Problem to work on: In the records that follow, find each line with the word "return" and copy it.

Exercise material:

^^^^^^^^^^^^^^^^

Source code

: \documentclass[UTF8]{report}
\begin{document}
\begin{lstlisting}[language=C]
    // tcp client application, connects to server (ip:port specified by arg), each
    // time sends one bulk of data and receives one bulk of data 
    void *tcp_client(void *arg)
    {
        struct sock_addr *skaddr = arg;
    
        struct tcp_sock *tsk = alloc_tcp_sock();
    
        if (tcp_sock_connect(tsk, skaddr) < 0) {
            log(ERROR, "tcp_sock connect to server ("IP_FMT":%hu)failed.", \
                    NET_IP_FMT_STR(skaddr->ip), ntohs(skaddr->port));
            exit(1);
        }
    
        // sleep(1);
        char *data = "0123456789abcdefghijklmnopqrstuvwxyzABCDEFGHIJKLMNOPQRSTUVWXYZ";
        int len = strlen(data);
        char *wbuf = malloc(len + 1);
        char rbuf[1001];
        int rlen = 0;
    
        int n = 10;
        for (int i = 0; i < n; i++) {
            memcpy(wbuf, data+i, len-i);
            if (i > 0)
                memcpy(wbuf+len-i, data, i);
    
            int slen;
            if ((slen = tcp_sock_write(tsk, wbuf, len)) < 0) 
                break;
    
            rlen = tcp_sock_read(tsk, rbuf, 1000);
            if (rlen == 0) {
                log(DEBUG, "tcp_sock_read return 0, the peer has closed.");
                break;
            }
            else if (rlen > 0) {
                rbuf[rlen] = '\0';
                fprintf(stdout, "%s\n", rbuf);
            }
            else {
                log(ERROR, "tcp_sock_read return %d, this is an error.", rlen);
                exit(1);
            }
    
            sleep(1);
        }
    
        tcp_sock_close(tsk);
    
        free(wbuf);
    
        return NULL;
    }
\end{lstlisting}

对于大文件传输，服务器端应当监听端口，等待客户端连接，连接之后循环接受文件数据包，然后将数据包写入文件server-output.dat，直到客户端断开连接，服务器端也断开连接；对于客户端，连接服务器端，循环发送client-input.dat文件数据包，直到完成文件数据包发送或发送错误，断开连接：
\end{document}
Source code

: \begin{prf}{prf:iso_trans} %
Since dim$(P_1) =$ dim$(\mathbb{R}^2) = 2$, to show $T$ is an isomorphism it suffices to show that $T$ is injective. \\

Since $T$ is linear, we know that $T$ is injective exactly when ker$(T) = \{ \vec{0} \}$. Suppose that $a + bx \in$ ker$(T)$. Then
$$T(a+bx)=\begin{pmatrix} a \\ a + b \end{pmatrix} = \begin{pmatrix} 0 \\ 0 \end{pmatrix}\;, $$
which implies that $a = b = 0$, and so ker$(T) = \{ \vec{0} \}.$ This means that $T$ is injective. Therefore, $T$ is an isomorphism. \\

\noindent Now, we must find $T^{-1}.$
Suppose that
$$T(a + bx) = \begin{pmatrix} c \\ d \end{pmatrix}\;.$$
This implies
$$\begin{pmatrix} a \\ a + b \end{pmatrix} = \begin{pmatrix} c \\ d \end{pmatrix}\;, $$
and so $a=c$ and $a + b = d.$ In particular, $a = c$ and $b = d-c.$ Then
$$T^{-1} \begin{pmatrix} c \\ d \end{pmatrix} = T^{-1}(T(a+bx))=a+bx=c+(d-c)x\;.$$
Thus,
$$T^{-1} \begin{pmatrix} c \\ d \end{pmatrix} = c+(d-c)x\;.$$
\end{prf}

^^^^^^^^^^^^^^^^

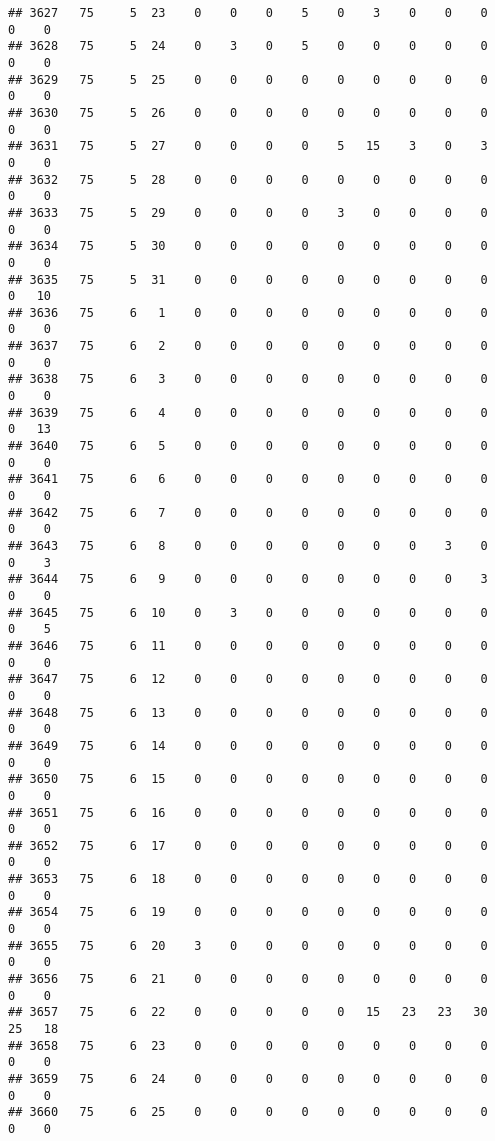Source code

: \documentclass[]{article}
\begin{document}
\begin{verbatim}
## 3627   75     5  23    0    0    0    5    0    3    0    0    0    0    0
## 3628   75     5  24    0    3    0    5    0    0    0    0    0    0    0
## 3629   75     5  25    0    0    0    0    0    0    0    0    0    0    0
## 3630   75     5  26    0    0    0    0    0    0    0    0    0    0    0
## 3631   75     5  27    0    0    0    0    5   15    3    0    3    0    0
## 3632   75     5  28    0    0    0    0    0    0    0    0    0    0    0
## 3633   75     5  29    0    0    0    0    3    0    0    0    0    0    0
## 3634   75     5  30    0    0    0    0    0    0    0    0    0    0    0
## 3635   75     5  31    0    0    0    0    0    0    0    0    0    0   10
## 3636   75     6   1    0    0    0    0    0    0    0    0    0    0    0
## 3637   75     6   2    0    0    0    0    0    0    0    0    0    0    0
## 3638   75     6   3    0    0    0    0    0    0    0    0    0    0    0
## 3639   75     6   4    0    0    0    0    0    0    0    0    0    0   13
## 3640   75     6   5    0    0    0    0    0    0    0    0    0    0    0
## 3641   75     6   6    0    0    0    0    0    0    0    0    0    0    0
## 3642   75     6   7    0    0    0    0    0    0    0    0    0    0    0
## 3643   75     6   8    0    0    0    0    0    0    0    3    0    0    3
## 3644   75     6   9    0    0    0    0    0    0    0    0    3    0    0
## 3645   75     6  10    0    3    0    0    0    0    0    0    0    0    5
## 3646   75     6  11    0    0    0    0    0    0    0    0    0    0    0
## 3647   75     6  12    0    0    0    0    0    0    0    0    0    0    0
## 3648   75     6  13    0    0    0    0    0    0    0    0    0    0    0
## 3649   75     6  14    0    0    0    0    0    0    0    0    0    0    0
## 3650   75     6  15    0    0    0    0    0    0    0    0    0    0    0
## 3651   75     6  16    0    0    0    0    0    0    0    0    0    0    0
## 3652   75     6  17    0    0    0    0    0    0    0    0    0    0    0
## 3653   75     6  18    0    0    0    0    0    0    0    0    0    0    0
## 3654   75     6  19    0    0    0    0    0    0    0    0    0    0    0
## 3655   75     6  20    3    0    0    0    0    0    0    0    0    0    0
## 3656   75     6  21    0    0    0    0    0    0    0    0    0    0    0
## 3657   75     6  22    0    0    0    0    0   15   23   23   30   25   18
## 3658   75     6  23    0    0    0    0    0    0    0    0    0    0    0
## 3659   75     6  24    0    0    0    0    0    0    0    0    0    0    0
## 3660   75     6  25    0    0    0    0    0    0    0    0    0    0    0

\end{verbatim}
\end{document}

^^^^^^^^^^^^^^^^

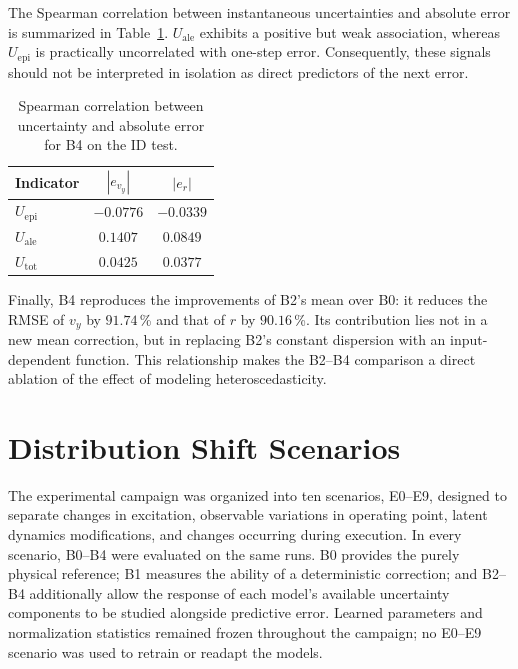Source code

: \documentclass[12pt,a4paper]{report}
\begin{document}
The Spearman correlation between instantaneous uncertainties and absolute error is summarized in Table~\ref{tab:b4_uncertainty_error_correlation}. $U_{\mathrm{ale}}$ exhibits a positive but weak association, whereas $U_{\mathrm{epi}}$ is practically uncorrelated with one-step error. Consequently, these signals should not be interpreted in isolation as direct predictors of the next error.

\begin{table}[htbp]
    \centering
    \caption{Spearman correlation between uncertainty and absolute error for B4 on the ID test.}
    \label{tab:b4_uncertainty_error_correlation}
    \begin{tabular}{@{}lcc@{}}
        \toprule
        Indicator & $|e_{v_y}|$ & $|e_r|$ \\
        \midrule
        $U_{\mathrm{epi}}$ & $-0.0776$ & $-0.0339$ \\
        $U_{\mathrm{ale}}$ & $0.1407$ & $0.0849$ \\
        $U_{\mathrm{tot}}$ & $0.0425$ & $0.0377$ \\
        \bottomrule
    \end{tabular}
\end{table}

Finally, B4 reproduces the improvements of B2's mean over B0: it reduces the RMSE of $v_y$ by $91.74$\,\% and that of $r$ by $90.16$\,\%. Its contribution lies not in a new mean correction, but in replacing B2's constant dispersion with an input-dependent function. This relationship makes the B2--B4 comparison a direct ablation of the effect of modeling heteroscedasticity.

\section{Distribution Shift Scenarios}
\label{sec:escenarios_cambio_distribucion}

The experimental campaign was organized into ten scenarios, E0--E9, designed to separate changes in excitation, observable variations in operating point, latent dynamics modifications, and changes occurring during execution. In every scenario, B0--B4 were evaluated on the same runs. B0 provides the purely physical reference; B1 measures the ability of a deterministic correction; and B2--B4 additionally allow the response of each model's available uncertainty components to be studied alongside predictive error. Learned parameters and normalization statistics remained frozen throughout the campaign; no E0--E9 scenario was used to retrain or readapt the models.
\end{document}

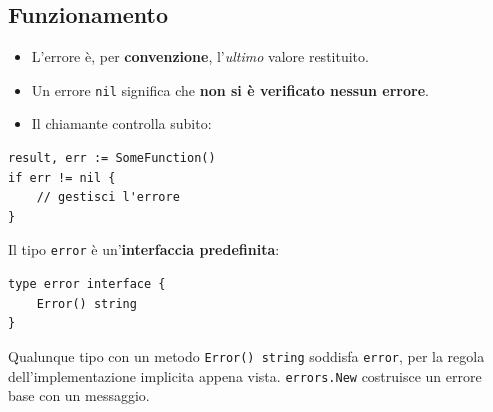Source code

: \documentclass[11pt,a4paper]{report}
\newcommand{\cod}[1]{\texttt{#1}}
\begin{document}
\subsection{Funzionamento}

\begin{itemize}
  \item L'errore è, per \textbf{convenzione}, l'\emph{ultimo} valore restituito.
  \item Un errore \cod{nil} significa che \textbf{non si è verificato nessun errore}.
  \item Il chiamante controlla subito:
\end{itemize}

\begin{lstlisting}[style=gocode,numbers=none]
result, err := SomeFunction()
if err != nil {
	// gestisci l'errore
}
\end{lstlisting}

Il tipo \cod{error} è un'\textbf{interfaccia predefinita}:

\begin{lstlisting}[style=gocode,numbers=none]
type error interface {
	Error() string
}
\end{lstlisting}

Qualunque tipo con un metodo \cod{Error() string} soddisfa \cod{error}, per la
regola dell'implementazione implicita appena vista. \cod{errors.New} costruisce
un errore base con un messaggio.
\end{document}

^^^^^^^^^^^^^^^^

Exercise output:
                log(DEBUG, "tcp_sock_read return 0, the peer has closed.");
                log(ERROR, "tcp_sock_read return %d, this is an error.", rlen);
        return NULL;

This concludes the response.